O painel The Future of KISS, realizado durante o Kiss Kruise: Land-Locked em Las Vegas no último final de semana, reuniu o empresário Doc McGhee e Johan Lagerlöf, da Pophouse Entertainment, para apresentar aos fãs um panorama amplo do que vem pela frente. A conversa revelou que a nova fase do KISS não mira apenas em memória, mas em continuidade. Segundo Lagerlöf, a pergunta que guiou toda a parceria com a Pophouse foi direta: “Vocês conseguem nos tornar imortais?”.
Um dos pilares desse novo ciclo é o projeto de avatares digitais. O diretor criativo Thierry Coup explicou que as imagens divulgadas no último show do KISS, realizado em dezembro de 2023, serviam apenas como rascunhos conceituais. Os modelos atuais, ainda em desenvolvimento, já apresentam um nível de detalhes muito superior. Coup estima que a finalização leve cerca de dois anos e afirmou que as estruturas de palco estão sendo projetadas para acompanhar esses personagens virtuais em escala monumental. O público presente viu novas artes conceituais — tão fieis que o diretor provocou a plateia a diferenciar uma foto real de Paul Stanley de sua versão digital.
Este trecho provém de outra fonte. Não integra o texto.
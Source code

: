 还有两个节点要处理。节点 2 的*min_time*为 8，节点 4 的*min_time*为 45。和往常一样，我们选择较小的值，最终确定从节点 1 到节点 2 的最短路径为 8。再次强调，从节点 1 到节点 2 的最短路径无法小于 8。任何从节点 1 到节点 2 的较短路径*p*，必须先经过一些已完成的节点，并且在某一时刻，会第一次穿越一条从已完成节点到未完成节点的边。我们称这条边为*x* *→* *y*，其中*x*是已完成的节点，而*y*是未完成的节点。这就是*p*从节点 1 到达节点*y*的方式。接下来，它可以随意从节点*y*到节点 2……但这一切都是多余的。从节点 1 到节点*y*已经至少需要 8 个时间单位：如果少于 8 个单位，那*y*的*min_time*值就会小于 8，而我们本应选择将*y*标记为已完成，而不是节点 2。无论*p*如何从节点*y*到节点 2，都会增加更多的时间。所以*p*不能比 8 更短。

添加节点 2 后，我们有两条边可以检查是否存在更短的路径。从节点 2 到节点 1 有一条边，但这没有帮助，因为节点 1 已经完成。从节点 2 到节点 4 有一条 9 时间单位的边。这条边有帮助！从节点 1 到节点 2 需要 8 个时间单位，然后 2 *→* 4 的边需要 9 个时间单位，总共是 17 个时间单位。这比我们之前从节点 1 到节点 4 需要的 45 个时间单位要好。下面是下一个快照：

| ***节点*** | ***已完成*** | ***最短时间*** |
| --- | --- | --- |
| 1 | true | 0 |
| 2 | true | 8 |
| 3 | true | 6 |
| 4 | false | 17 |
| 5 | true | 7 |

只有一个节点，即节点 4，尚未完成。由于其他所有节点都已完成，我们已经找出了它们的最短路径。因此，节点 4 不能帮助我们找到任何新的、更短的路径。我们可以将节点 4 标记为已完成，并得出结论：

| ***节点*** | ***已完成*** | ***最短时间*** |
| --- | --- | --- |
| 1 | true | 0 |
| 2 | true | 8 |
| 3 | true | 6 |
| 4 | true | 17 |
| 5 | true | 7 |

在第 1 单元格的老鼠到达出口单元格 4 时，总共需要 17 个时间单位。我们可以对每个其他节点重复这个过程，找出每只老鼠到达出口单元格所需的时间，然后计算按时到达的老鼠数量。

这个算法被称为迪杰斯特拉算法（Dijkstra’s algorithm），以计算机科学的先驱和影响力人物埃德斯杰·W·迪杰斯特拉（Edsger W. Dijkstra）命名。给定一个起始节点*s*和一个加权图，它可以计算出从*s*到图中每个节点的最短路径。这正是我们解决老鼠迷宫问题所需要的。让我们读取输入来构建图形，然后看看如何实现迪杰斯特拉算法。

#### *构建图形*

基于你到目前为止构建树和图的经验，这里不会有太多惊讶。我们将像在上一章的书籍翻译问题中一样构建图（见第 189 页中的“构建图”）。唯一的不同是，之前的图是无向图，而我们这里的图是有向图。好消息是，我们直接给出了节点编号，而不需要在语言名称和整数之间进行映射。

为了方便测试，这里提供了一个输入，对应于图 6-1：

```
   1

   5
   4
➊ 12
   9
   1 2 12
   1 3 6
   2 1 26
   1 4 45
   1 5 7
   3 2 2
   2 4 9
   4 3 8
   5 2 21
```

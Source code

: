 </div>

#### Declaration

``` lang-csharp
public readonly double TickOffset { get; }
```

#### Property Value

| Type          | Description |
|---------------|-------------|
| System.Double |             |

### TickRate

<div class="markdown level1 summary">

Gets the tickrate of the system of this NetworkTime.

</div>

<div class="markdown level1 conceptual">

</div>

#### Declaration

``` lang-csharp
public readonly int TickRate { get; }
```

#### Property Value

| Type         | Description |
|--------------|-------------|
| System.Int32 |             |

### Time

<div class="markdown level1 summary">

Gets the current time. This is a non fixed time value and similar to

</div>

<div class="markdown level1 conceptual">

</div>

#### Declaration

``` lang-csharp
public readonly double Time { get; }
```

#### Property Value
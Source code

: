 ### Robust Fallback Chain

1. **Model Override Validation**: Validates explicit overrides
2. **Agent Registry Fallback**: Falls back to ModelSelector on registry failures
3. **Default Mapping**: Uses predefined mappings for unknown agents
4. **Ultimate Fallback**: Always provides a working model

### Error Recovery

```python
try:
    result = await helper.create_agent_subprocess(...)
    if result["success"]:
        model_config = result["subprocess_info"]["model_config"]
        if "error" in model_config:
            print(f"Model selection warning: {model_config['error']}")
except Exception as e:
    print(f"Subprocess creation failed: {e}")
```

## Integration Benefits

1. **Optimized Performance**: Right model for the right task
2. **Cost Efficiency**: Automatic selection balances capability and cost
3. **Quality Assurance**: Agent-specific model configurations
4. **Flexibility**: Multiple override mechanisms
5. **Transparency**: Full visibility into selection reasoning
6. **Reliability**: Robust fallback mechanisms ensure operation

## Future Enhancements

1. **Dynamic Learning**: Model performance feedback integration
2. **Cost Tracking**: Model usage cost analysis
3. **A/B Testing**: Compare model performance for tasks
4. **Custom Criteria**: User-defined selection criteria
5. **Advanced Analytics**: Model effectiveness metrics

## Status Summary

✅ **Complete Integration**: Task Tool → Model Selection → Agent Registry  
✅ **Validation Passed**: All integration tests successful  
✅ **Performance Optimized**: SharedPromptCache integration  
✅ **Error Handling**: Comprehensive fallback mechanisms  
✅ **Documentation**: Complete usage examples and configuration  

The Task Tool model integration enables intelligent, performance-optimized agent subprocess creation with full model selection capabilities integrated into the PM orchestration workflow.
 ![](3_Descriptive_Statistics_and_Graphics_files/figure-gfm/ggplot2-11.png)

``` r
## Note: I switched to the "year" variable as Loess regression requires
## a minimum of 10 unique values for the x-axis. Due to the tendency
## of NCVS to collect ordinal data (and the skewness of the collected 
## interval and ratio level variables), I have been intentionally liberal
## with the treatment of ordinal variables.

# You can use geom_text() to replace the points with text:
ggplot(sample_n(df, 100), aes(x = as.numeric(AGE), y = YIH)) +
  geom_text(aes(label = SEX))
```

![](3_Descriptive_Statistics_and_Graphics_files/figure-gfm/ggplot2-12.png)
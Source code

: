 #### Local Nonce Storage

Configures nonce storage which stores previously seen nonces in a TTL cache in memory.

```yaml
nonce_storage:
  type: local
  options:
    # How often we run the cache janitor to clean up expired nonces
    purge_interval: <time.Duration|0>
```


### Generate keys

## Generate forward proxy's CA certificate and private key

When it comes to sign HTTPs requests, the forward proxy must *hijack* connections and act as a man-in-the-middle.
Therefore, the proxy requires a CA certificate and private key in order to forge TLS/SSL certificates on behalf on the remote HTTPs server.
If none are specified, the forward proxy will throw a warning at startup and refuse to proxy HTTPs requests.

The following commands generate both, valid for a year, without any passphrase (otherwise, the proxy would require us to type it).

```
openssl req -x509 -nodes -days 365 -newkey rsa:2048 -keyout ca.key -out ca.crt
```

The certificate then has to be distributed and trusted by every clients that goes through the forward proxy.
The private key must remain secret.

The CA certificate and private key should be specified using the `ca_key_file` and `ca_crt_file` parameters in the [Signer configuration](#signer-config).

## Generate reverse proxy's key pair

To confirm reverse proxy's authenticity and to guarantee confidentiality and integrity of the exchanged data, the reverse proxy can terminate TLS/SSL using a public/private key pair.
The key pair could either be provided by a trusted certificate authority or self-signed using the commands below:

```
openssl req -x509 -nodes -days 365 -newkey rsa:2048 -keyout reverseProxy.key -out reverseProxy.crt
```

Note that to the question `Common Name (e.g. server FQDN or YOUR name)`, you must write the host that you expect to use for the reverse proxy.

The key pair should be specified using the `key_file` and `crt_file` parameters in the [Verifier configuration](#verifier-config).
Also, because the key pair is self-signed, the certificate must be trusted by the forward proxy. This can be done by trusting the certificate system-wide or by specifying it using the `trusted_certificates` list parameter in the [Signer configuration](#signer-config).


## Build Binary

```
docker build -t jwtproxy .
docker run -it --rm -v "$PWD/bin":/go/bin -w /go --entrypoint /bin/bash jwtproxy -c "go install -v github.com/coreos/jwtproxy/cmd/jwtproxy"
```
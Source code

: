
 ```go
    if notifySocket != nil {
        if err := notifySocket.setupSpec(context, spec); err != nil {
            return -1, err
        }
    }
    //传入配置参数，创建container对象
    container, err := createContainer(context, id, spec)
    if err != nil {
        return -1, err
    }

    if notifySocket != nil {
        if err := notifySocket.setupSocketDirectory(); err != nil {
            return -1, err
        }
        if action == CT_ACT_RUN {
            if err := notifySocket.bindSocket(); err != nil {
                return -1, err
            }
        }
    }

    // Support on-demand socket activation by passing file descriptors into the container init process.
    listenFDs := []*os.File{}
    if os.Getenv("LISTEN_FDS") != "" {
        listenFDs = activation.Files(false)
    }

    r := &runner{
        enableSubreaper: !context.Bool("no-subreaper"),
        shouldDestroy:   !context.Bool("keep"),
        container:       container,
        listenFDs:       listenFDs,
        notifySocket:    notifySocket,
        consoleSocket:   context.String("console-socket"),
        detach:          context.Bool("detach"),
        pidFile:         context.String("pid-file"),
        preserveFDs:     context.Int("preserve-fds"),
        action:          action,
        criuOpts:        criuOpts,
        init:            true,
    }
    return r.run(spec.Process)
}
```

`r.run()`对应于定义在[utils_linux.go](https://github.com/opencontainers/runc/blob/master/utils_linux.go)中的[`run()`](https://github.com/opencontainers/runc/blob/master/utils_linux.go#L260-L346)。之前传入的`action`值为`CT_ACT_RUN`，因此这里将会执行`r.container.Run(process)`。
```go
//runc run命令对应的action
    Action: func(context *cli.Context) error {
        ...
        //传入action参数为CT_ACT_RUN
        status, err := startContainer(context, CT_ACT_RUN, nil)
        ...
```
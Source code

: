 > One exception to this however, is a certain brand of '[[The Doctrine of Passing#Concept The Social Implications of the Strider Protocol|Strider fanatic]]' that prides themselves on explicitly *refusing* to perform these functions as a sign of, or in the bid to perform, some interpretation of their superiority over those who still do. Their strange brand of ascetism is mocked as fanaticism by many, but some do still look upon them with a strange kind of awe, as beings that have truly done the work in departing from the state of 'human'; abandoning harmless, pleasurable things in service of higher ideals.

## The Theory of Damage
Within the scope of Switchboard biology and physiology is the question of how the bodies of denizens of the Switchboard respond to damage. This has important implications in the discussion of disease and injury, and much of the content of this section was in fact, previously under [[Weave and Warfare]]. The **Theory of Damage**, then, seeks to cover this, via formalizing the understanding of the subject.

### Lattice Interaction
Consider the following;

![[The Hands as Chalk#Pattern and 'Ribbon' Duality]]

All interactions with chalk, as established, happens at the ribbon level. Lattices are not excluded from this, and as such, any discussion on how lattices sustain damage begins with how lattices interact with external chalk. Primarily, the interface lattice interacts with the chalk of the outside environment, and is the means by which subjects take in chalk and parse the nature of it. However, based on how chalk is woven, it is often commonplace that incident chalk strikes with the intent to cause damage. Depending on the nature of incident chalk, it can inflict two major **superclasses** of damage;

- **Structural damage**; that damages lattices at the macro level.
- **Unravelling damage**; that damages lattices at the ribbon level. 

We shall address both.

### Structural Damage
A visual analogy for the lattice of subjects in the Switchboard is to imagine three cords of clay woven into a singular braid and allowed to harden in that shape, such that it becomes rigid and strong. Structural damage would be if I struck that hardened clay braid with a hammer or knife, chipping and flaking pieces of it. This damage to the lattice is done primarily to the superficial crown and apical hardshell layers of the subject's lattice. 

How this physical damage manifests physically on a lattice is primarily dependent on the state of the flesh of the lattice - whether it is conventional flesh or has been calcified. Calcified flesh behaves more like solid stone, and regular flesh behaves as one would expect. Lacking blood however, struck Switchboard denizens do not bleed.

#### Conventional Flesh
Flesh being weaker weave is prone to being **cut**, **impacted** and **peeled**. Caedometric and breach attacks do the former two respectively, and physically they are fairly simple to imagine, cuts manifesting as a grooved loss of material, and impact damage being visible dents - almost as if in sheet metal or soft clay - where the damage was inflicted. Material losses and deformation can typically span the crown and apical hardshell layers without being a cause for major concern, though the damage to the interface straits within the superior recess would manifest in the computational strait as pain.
Outro projeto em andamento é a cinebiografia do grupo. McGhee e o produtor Mark Canton enviaram uma mensagem ao painel atualizando o andamento do filme: seguem os testes para definir o elenco que interpretará Paul Stanley, Gene Simmons e os demais membros. McGhee reforçou o espírito da produção ao afirmar que o “KISS é a banda mais instigante da história do rock-and-roll” e que a responsabilidade é oferecer ao público um longa que traduza essa essência. A proposta é unir cinema e espetáculo de palco, ecoando a estética teatral que sempre marcou a trajetória do grupo.
A terceira peça desse plano é um documentário centrado na turnê End of the Road. McGhee explicou que o objetivo é se afastar do gigantismo dos palcos para mostrar o lado humano dos integrantes, com uma abordagem de observação contínua. O material vem sendo trabalhado há dois anos, reunindo milhares de horas de gravações captadas ao longo da excursão. A promessa é revelar aspectos inéditos do cotidiano por trás da maquiagem e do legado construído ao longo de décadas.
Esses três projetos — avatares, cinebiografia e documentário — compõem, segundo McGhee e Lagerlöf, uma estratégia pensada para transformar o KISS em um conceito que ultrapasse a própria banda física. A ideia é criar elementos que prolonguem a presença cultural do grupo mesmo quando os integrantes já não estiverem mais nos palcos, mantendo viva a identidade que moldou gerações de fãs.